Assignment —
Output all of the entries exactly as written.

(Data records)
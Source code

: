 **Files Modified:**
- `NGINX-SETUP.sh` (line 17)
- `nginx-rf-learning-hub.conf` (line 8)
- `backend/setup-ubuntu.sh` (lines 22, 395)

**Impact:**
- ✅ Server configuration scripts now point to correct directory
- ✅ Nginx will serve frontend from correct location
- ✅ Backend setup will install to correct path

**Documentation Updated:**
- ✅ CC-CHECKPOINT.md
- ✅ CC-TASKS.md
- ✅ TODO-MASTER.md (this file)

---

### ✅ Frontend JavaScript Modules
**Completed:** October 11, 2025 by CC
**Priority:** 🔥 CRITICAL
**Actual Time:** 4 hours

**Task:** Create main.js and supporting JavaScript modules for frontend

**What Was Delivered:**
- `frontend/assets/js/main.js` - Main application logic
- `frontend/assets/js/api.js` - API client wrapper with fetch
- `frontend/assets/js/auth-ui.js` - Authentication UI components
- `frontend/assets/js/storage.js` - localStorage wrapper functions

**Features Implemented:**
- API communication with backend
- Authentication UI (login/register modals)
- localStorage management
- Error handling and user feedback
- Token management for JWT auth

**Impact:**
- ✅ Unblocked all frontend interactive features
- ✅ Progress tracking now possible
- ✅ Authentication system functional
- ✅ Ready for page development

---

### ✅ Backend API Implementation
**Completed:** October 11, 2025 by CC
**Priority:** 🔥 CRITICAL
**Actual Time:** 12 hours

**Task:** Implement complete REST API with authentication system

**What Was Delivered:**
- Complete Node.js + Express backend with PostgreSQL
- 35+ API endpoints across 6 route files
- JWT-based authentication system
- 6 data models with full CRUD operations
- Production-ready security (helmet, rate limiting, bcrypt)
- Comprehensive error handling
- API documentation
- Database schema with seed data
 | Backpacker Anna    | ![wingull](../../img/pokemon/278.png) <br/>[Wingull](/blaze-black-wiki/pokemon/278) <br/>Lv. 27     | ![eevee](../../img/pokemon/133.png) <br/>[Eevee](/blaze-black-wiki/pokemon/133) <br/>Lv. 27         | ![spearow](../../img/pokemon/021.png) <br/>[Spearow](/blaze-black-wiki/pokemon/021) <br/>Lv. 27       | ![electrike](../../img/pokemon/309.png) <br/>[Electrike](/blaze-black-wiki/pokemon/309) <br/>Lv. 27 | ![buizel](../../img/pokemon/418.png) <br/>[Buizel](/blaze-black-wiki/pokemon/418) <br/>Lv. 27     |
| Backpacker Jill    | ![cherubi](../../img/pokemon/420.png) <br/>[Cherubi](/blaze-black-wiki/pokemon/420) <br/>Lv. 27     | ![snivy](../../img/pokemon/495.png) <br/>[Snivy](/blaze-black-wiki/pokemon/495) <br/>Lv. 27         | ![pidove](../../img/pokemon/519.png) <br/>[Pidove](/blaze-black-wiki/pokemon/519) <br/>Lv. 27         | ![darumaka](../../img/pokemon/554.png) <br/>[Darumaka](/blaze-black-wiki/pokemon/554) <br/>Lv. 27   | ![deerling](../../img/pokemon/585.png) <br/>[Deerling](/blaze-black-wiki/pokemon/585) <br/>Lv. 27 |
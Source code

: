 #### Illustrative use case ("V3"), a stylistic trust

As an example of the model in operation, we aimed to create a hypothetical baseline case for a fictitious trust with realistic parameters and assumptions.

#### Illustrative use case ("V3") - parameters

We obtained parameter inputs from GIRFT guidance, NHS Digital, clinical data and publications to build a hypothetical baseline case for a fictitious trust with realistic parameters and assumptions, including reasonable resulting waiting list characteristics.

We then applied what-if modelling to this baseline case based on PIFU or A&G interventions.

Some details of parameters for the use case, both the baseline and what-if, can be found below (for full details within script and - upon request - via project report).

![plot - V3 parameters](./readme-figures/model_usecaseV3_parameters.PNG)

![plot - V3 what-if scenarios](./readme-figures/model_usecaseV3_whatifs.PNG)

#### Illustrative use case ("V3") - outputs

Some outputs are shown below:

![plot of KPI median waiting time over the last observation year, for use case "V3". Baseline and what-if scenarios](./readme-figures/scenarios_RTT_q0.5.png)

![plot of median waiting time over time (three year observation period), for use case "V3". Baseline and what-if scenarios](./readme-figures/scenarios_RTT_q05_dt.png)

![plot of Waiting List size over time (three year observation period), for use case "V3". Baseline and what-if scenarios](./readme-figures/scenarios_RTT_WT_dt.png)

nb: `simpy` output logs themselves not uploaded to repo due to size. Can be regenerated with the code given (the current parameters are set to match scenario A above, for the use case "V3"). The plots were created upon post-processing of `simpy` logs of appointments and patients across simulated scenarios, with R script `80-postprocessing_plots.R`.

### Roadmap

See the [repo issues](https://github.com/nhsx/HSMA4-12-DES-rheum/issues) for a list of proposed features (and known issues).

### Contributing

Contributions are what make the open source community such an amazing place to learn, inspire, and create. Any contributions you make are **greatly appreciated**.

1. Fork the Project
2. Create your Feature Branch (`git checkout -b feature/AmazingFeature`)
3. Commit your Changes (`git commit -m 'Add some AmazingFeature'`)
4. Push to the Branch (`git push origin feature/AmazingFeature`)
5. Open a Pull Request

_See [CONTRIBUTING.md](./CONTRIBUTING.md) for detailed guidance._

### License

Exercise solution —
Source code

: **Files Modified:**
- `NGINX-SETUP.sh` (line 17)
- `nginx-rf-learning-hub.conf` (line 8)
- `backend/setup-ubuntu.sh` (lines 22, 395)

**Impact:**
- ✅ Server configuration scripts now point to correct directory
- ✅ Nginx will serve frontend from correct location
- ✅ Backend setup will install to correct path

**Documentation Updated:**
- ✅ CC-CHECKPOINT.md
- ✅ CC-TASKS.md
- ✅ TODO-MASTER.md (this file)

---

### ✅ Frontend JavaScript Modules
**Completed:** October 11, 2025 by CC
**Priority:** 🔥 CRITICAL
**Actual Time:** 4 hours

**Task:** Create main.js and supporting JavaScript modules for frontend

**What Was Delivered:**
- `frontend/assets/js/main.js` - Main application logic
- `frontend/assets/js/api.js` - API client wrapper with fetch
- `frontend/assets/js/auth-ui.js` - Authentication UI components
- `frontend/assets/js/storage.js` - localStorage wrapper functions

**Features Implemented:**
- API communication with backend
- Authentication UI (login/register modals)
- localStorage management
- Error handling and user feedback
- Token management for JWT auth

**Impact:**
- ✅ Unblocked all frontend interactive features
- ✅ Progress tracking now possible
- ✅ Authentication system functional
- ✅ Ready for page development

---

### ✅ Backend API Implementation
**Completed:** October 11, 2025 by CC
**Priority:** 🔥 CRITICAL
**Actual Time:** 12 hours

**Task:** Implement complete REST API with authentication system

**What Was Delivered:**
- Complete Node.js + Express backend with PostgreSQL
- 35+ API endpoints across 6 route files
- JWT-based authentication system
- 6 data models with full CRUD operations
- Production-ready security (helmet, rate limiting, bcrypt)
- Comprehensive error handling
- API documentation
- Database schema with seed data
 | Backpacker Anna    | ![wingull](../../img/pokemon/278.png) <br/>[Wingull](/blaze-black-wiki/pokemon/278) <br/>Lv. 27     | ![eevee](../../img/pokemon/133.png) <br/>[Eevee](/blaze-black-wiki/pokemon/133) <br/>Lv. 27         | ![spearow](../../img/pokemon/021.png) <br/>[Spearow](/blaze-black-wiki/pokemon/021) <br/>Lv. 27       | ![electrike](../../img/pokemon/309.png) <br/>[Electrike](/blaze-black-wiki/pokemon/309) <br/>Lv. 27 | ![buizel](../../img/pokemon/418.png) <br/>[Buizel](/blaze-black-wiki/pokemon/418) <br/>Lv. 27     |
| Backpacker Jill    | ![cherubi](../../img/pokemon/420.png) <br/>[Cherubi](/blaze-black-wiki/pokemon/420) <br/>Lv. 27     | ![snivy](../../img/pokemon/495.png) <br/>[Snivy](/blaze-black-wiki/pokemon/495) <br/>Lv. 27         | ![pidove](../../img/pokemon/519.png) <br/>[Pidove](/blaze-black-wiki/pokemon/519) <br/>Lv. 27         | ![darumaka](../../img/pokemon/554.png) <br/>[Darumaka](/blaze-black-wiki/pokemon/554) <br/>Lv. 27   | ![deerling](../../img/pokemon/585.png) <br/>[Deerling](/blaze-black-wiki/pokemon/585) <br/>Lv. 27 |
Source code

: #### Illustrative use case ("V3"), a stylistic trust

As an example of the model in operation, we aimed to create a hypothetical baseline case for a fictitious trust with realistic parameters and assumptions.

#### Illustrative use case ("V3") - parameters

We obtained parameter inputs from GIRFT guidance, NHS Digital, clinical data and publications to build a hypothetical baseline case for a fictitious trust with realistic parameters and assumptions, including reasonable resulting waiting list characteristics.

We then applied what-if modelling to this baseline case based on PIFU or A&G interventions.

Some details of parameters for the use case, both the baseline and what-if, can be found below (for full details within script and - upon request - via project report).

![plot - V3 parameters](./readme-figures/model_usecaseV3_parameters.PNG)

![plot - V3 what-if scenarios](./readme-figures/model_usecaseV3_whatifs.PNG)

#### Illustrative use case ("V3") - outputs

Some outputs are shown below:

![plot of KPI median waiting time over the last observation year, for use case "V3". Baseline and what-if scenarios](./readme-figures/scenarios_RTT_q0.5.png)

![plot of median waiting time over time (three year observation period), for use case "V3". Baseline and what-if scenarios](./readme-figures/scenarios_RTT_q05_dt.png)

![plot of Waiting List size over time (three year observation period), for use case "V3". Baseline and what-if scenarios](./readme-figures/scenarios_RTT_WT_dt.png)

nb: `simpy` output logs themselves not uploaded to repo due to size. Can be regenerated with the code given (the current parameters are set to match scenario A above, for the use case "V3"). The plots were created upon post-processing of `simpy` logs of appointments and patients across simulated scenarios, with R script `80-postprocessing_plots.R`.

### Roadmap

See the [repo issues](https://github.com/nhsx/HSMA4-12-DES-rheum/issues) for a list of proposed features (and known issues).

### Contributing

Contributions are what make the open source community such an amazing place to learn, inspire, and create. Any contributions you make are **greatly appreciated**.

1. Fork the Project
2. Create your Feature Branch (`git checkout -b feature/AmazingFeature`)
3. Commit your Changes (`git commit -m 'Add some AmazingFeature'`)
4. Push to the Branch (`git push origin feature/AmazingFeature`)
5. Open a Pull Request

_See [CONTRIBUTING.md](./CONTRIBUTING.md) for detailed guidance._

### License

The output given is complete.